Crolla l’argine del Seveso. I depositi dell’autolavaggio sprofondano nel fiume

In via Bottego a Bovisio sponda e terreno sono franati, nessun ferito. A Limbiate pompieri intervenuti per l’esondazione di un piccolo torrente. Mentre un’auto è rimasta intrappolata in un sottopasso allagato a Lissone.

Crolla l’argine del Seveso. I depositi dell’autolavaggio sprofondano nel fiume

Crolla l’argine del Seveso. I depositi dell’autolavaggio sprofondano nel fiume

L’improvvisa, violenta, perturbazione di ieri ha causato altri danni, in Brianza, così come in gran parte della Lombardia. La situazione più grave - per fortuna senza feriti - si è registrata a Bovisio, dove è ceduto un tratto dell’argine del fiume Seveso, trascinandosi giù parte di un autolavaggio in via Bottego. Il fiume si è ingrossato pericolosamente e circa 25 metri di argine sono crollati, portandosi dietro anche due depositi dell’autolavaggio. Appena ricevuto l’allarme, i vigili del fuoco sono intervenuti con una squadra, al fine di monitorare la situazione e adottare tutte le misure necessarie per garantire la sicurezza dell’area. Ma la situazione dovrà essere monitorata con attenzione anche nei prossimi giorni. Pompieri impegnati anche a Limbiate, dove sono intervenuti per l’esondazione di un piccolo torrente in via Del Laghetto: l’acqua ha invaso la zona circostante, per fortuna senza grossi problemi e disagi, nonostante la preoccupazione di chi si è trovato di fronte alla situazione di emergenza.

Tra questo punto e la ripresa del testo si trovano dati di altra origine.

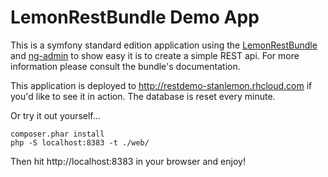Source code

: LemonRestBundle Demo App
========================

This is a symfony standard edition application using the [LemonRestBundle](https://github.com/stanlemon/rest-bundle) and [ng-admin](https://github.com/marmelab/ng-admin) to show easy it is to create a simple REST api.  For more information please consult the bundle's documentation.

This application is deployed to http://restdemo-stanlemon.rhcloud.com if you'd like to see it in action. The database is reset every minute.

Or try it out yourself...

    composer.phar install
    php -S localhost:8383 -t ./web/
    
Then hit http://localhost:8383 in your browser and enjoy!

In mattinata, inoltre, sono intervenuti a Lissone per recuperare una vettura rimasta intrappolata in un sottopasso allagato. Gli occupanti erano riusciti a mettersi in salvo autonomamente, prima di chiedere aiuto. Almeno una ventina, in totale, gli interventi dei vigili del fuoco messi in campo, legati al forte maltempo che ha interessato ieri la provincia. Sotto stretta osservazione il livello del fiume Lambro, con delle squadre che hanno monitorato ora per ora le zone a rischio esondazione. Diversi gli interventi per taglio di piante, smottamenti e allagamenti di vario genere. In Lombardia sono stati centinaia gli interventi analoghi. Per un clima sempre più imprevedibile e che ormai a ogni evento intenso porta con sé numerosi danni, che costringono gli operatori al massimo sforzo, e si accaniscono sul territorio, sulla vegetazione, sulle strade, sugli edifici pubblici.